Most importantly, you’ll want to prep all your cans or bottles before you fill them. That’s where the whole guerilla aspect comes in. When you’re done planting, you can load up your backpack or bike with little cans and go tie them all over town!

Get planting!

Once you have holes in your pots and zip ties ready to be yanked around a post, toss in a few rocks to help the water drain even more efficiently. You don’t know where to find rocks in a city? You and me both, pal.

For me, finding rocks has been its own weird challenge. Sometimes I find them at the beach, which I realize not every city is lucky enough to have (beaches or beaches with rocks, that is). Sometimes I steal pebbles from those little sidewalk tree plots outside of hotels. I am not proud to admit that I also once bought a sack of stones for $2 at Ikea. Seriously, I was so desperate that I paid money for rocks.

Then, dirt! Dirt is sort of easy. Again, it pains me to buy dirt in bags. IT’S DIRT. But if I dig up the little area behind my building that can hardly be described as a yard, I’ll be breaking my lease. So, potting soil in big plastic sacks it is. (Theft- and destruction-free urban alternatives, anyone?)

As for seeds, I’m terribly boring and buy them at the local hardware store. I mostly focus on cat grass, parsley and varieties of basil. I assume that because I’m not a whiz at this whole sustenance thing, I’ll kill my plants at some point anyway. Might as well cultivate edible herbs and snacks for our chunky furball Malcolm and the kitty upstairs. Flower-wise, I’ve had fledgling success with zinnias.
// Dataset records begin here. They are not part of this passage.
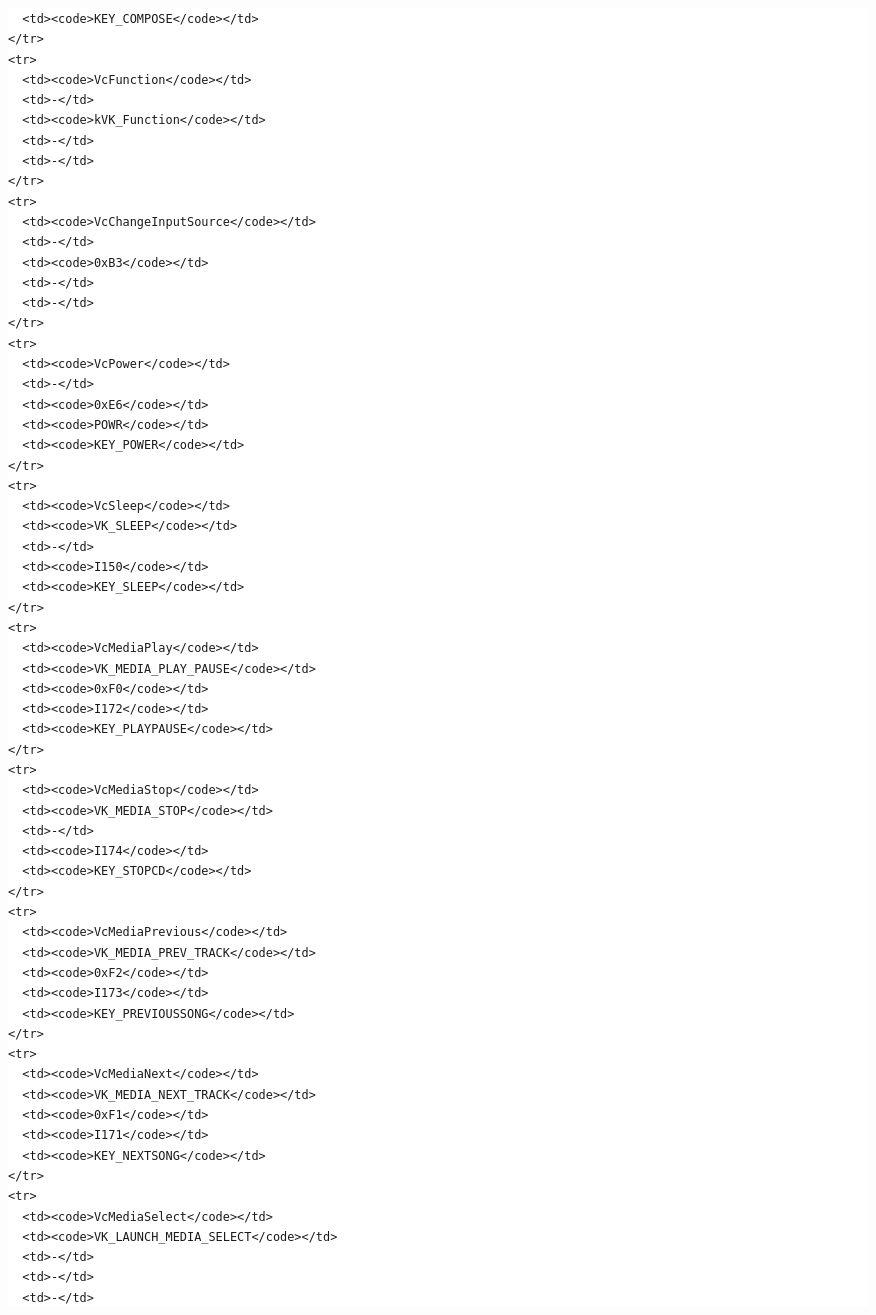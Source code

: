       <td><code>KEY_COMPOSE</code></td>
    </tr>
    <tr>
      <td><code>VcFunction</code></td>
      <td>-</td>
      <td><code>kVK_Function</code></td>
      <td>-</td>
      <td>-</td>
    </tr>
    <tr>
      <td><code>VcChangeInputSource</code></td>
      <td>-</td>
      <td><code>0xB3</code></td>
      <td>-</td>
      <td>-</td>
    </tr>
    <tr>
      <td><code>VcPower</code></td>
      <td>-</td>
      <td><code>0xE6</code></td>
      <td><code>POWR</code></td>
      <td><code>KEY_POWER</code></td>
    </tr>
    <tr>
      <td><code>VcSleep</code></td>
      <td><code>VK_SLEEP</code></td>
      <td>-</td>
      <td><code>I150</code></td>
      <td><code>KEY_SLEEP</code></td>
    </tr>
    <tr>
      <td><code>VcMediaPlay</code></td>
      <td><code>VK_MEDIA_PLAY_PAUSE</code></td>
      <td><code>0xF0</code></td>
      <td><code>I172</code></td>
      <td><code>KEY_PLAYPAUSE</code></td>
    </tr>
    <tr>
      <td><code>VcMediaStop</code></td>
      <td><code>VK_MEDIA_STOP</code></td>
      <td>-</td>
      <td><code>I174</code></td>
      <td><code>KEY_STOPCD</code></td>
    </tr>
    <tr>
      <td><code>VcMediaPrevious</code></td>
      <td><code>VK_MEDIA_PREV_TRACK</code></td>
      <td><code>0xF2</code></td>
      <td><code>I173</code></td>
      <td><code>KEY_PREVIOUSSONG</code></td>
    </tr>
    <tr>
      <td><code>VcMediaNext</code></td>
      <td><code>VK_MEDIA_NEXT_TRACK</code></td>
      <td><code>0xF1</code></td>
      <td><code>I171</code></td>
      <td><code>KEY_NEXTSONG</code></td>
    </tr>
    <tr>
      <td><code>VcMediaSelect</code></td>
      <td><code>VK_LAUNCH_MEDIA_SELECT</code></td>
      <td>-</td>
      <td>-</td>
      <td>-</td>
At home, I mix my cans with my other proper potted succulents and palms for a rustic hipster look. Out in the world, well, you can see how nice a bike lane spruces up with some vegetation along the path.

The first time I saw these pots hanging along the bike route, I went looking for the people responsible. Since I found them and learned their awesome tricks, I haven't looked back.